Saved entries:
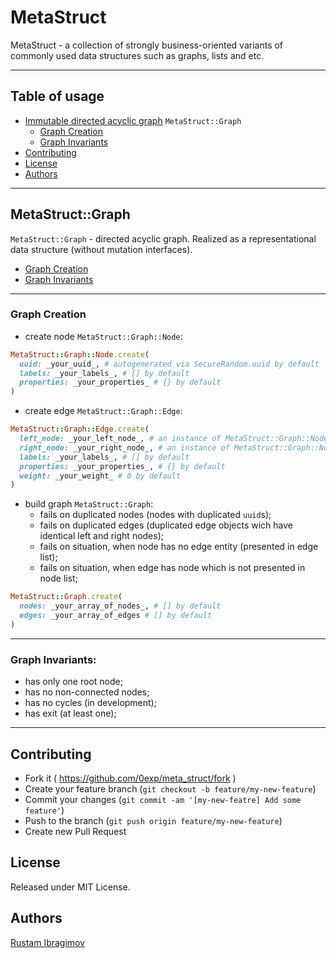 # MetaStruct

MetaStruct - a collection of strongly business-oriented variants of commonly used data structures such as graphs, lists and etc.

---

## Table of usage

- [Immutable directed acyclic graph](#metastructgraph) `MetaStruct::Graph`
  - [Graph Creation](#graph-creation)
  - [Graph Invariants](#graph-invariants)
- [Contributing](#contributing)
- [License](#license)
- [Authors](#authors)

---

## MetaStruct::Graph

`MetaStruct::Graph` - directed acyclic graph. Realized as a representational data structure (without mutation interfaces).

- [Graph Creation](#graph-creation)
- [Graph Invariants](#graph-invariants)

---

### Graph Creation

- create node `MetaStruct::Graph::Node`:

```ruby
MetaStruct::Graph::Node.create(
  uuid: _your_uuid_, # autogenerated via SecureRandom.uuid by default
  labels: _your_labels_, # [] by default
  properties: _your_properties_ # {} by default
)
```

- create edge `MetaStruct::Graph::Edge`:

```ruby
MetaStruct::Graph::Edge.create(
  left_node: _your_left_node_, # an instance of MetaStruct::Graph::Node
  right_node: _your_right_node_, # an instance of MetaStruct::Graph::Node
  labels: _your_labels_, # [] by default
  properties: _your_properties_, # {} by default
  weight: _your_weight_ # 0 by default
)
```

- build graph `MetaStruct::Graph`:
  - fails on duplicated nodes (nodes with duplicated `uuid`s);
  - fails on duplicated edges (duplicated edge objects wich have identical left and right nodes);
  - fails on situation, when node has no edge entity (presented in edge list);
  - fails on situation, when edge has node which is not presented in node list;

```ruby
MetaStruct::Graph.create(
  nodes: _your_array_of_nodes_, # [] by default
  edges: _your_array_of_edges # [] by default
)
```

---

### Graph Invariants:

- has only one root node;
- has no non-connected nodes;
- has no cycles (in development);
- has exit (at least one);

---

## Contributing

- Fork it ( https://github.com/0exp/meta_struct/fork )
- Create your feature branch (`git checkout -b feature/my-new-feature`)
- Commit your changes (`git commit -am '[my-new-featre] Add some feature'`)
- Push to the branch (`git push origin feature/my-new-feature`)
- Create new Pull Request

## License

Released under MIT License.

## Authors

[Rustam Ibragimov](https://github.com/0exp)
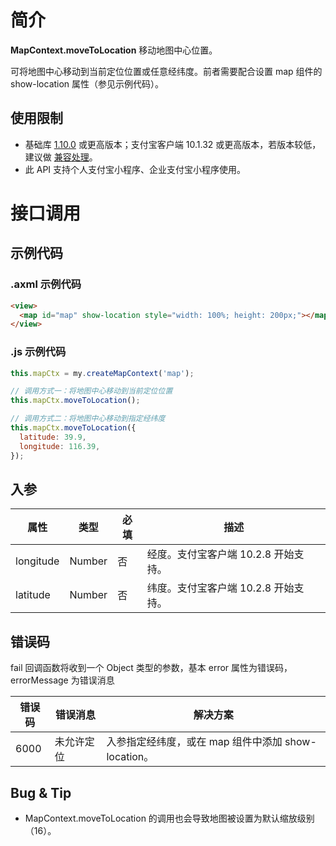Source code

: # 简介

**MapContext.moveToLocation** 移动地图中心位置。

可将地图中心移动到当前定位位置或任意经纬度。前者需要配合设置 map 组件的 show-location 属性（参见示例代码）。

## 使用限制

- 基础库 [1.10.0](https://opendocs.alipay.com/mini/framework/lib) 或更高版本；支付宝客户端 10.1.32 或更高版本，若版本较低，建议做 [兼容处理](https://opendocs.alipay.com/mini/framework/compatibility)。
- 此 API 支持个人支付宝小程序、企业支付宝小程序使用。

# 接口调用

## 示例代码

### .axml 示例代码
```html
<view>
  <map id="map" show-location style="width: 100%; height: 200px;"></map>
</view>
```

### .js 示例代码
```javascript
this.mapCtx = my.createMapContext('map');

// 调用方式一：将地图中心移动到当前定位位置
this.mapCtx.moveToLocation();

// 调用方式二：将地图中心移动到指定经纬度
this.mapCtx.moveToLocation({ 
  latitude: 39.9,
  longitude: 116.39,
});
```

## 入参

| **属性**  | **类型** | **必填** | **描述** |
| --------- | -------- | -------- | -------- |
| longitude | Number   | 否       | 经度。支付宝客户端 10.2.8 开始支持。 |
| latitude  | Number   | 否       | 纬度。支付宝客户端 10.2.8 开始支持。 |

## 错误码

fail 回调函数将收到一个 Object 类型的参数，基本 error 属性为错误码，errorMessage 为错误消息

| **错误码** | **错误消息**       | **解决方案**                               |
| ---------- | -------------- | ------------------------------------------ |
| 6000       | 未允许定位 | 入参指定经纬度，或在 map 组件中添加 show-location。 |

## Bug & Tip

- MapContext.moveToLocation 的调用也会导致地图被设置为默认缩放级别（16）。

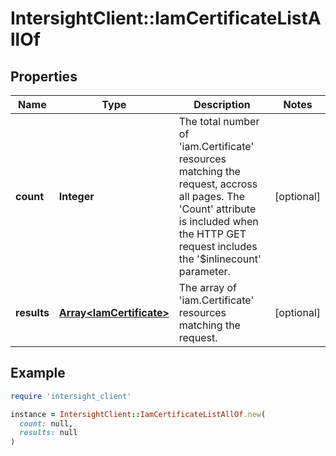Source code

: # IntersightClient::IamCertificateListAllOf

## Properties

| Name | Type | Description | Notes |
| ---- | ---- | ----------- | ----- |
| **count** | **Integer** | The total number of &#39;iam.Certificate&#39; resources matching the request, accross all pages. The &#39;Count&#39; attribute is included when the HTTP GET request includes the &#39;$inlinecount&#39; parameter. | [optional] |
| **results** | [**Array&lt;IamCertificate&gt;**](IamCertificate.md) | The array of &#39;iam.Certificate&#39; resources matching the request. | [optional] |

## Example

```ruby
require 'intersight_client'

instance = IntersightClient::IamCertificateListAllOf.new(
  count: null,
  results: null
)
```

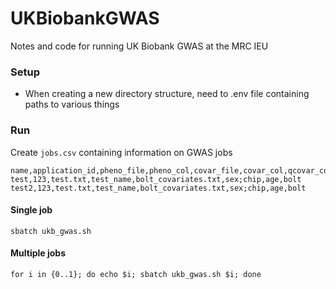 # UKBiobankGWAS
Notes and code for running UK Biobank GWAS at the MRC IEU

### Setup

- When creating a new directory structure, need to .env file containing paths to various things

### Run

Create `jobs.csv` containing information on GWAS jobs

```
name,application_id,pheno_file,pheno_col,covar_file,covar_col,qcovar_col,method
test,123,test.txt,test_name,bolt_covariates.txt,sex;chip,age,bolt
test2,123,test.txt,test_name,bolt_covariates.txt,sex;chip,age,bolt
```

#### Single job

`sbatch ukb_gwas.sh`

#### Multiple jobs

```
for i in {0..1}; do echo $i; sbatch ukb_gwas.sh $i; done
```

**WHAT THIS TASK INVOLVES**
Give a verbatim transcription of the entries, leaving out the pictures.

**WRITTEN SOLUTION**
 # MetaStruct

MetaStruct - a collection of strongly business-oriented variants of commonly used data structures such as graphs, lists and etc.

---

## Table of usage

- [Immutable directed acyclic graph](#metastructgraph) `MetaStruct::Graph`
  - [Graph Creation](#graph-creation)
  - [Graph Invariants](#graph-invariants)
- [Contributing](#contributing)
- [License](#license)
- [Authors](#authors)

---

## MetaStruct::Graph

`MetaStruct::Graph` - directed acyclic graph. Realized as a representational data structure (without mutation interfaces).

- [Graph Creation](#graph-creation)
- [Graph Invariants](#graph-invariants)

---

### Graph Creation

- create node `MetaStruct::Graph::Node`:

```ruby
MetaStruct::Graph::Node.create(
  uuid: _your_uuid_, # autogenerated via SecureRandom.uuid by default
  labels: _your_labels_, # [] by default
  properties: _your_properties_ # {} by default
)
```

- create edge `MetaStruct::Graph::Edge`:

```ruby
MetaStruct::Graph::Edge.create(
  left_node: _your_left_node_, # an instance of MetaStruct::Graph::Node
  right_node: _your_right_node_, # an instance of MetaStruct::Graph::Node
  labels: _your_labels_, # [] by default
  properties: _your_properties_, # {} by default
  weight: _your_weight_ # 0 by default
)
```

- build graph `MetaStruct::Graph`:
  - fails on duplicated nodes (nodes with duplicated `uuid`s);
  - fails on duplicated edges (duplicated edge objects wich have identical left and right nodes);
  - fails on situation, when node has no edge entity (presented in edge list);
  - fails on situation, when edge has node which is not presented in node list;

```ruby
MetaStruct::Graph.create(
  nodes: _your_array_of_nodes_, # [] by default
  edges: _your_array_of_edges # [] by default
)
```

---

### Graph Invariants:

- has only one root node;
- has no non-connected nodes;
- has no cycles (in development);
- has exit (at least one);

---

## Contributing

- Fork it ( https://github.com/0exp/meta_struct/fork )
- Create your feature branch (`git checkout -b feature/my-new-feature`)
- Commit your changes (`git commit -am '[my-new-featre] Add some feature'`)
- Push to the branch (`git push origin feature/my-new-feature`)
- Create new Pull Request

## License

Released under MIT License.

## Authors

[Rustam Ibragimov](https://github.com/0exp)
Source code

: # 简介

**MapContext.moveToLocation** 移动地图中心位置。

可将地图中心移动到当前定位位置或任意经纬度。前者需要配合设置 map 组件的 show-location 属性（参见示例代码）。

## 使用限制

- 基础库 [1.10.0](https://opendocs.alipay.com/mini/framework/lib) 或更高版本；支付宝客户端 10.1.32 或更高版本，若版本较低，建议做 [兼容处理](https://opendocs.alipay.com/mini/framework/compatibility)。
- 此 API 支持个人支付宝小程序、企业支付宝小程序使用。

# 接口调用

## 示例代码

### .axml 示例代码
```html
<view>
  <map id="map" show-location style="width: 100%; height: 200px;"></map>
</view>
```

### .js 示例代码
```javascript
this.mapCtx = my.createMapContext('map');

// 调用方式一：将地图中心移动到当前定位位置
this.mapCtx.moveToLocation();

// 调用方式二：将地图中心移动到指定经纬度
this.mapCtx.moveToLocation({ 
  latitude: 39.9,
  longitude: 116.39,
});
```

## 入参

| **属性**  | **类型** | **必填** | **描述** |
| --------- | -------- | -------- | -------- |
| longitude | Number   | 否       | 经度。支付宝客户端 10.2.8 开始支持。 |
| latitude  | Number   | 否       | 纬度。支付宝客户端 10.2.8 开始支持。 |

## 错误码

fail 回调函数将收到一个 Object 类型的参数，基本 error 属性为错误码，errorMessage 为错误消息

| **错误码** | **错误消息**       | **解决方案**                               |
| ---------- | -------------- | ------------------------------------------ |
| 6000       | 未允许定位 | 入参指定经纬度，或在 map 组件中添加 show-location。 |

## Bug & Tip

- MapContext.moveToLocation 的调用也会导致地图被设置为默认缩放级别（16）。

Source code

: # IntersightClient::IamCertificateListAllOf

## Properties

| Name | Type | Description | Notes |
| ---- | ---- | ----------- | ----- |
| **count** | **Integer** | The total number of &#39;iam.Certificate&#39; resources matching the request, accross all pages. The &#39;Count&#39; attribute is included when the HTTP GET request includes the &#39;$inlinecount&#39; parameter. | [optional] |
| **results** | [**Array&lt;IamCertificate&gt;**](IamCertificate.md) | The array of &#39;iam.Certificate&#39; resources matching the request. | [optional] |

## Example

```ruby
require 'intersight_client'

instance = IntersightClient::IamCertificateListAllOf.new(
  count: null,
  results: null
)
```

 # UKBiobankGWAS
Notes and code for running UK Biobank GWAS at the MRC IEU

### Setup

- When creating a new directory structure, need to .env file containing paths to various things

### Run

Create `jobs.csv` containing information on GWAS jobs

```
name,application_id,pheno_file,pheno_col,covar_file,covar_col,qcovar_col,method
test,123,test.txt,test_name,bolt_covariates.txt,sex;chip,age,bolt
test2,123,test.txt,test_name,bolt_covariates.txt,sex;chip,age,bolt
```

#### Single job

`sbatch ukb_gwas.sh`

#### Multiple jobs

```
for i in {0..1}; do echo $i; sbatch ukb_gwas.sh $i; done
```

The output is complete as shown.